(Collection entries)

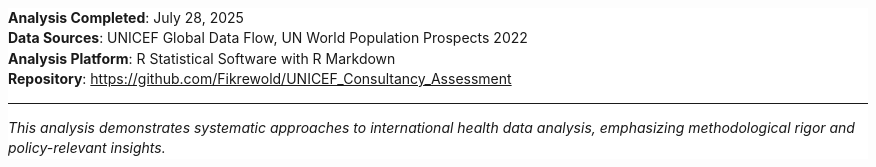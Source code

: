 **Analysis Completed**: July 28, 2025  
**Data Sources**: UNICEF Global Data Flow, UN World Population Prospects 2022  
**Analysis Platform**: R Statistical Software with R Markdown  
**Repository**: https://github.com/Fikrewold/UNICEF_Consultancy_Assessment

---

*This analysis demonstrates systematic approaches to international health data analysis, emphasizing methodological rigor and policy-relevant insights.*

**Problem to solve:** Return the full set of lines above word for word and with no pictures.

**Problem solution:**
Source code

: **Analysis Completed**: July 28, 2025  
**Data Sources**: UNICEF Global Data Flow, UN World Population Prospects 2022  
**Analysis Platform**: R Statistical Software with R Markdown  
**Repository**: https://github.com/Fikrewold/UNICEF_Consultancy_Assessment

---

*This analysis demonstrates systematic approaches to international health data analysis, emphasizing methodological rigor and policy-relevant insights.*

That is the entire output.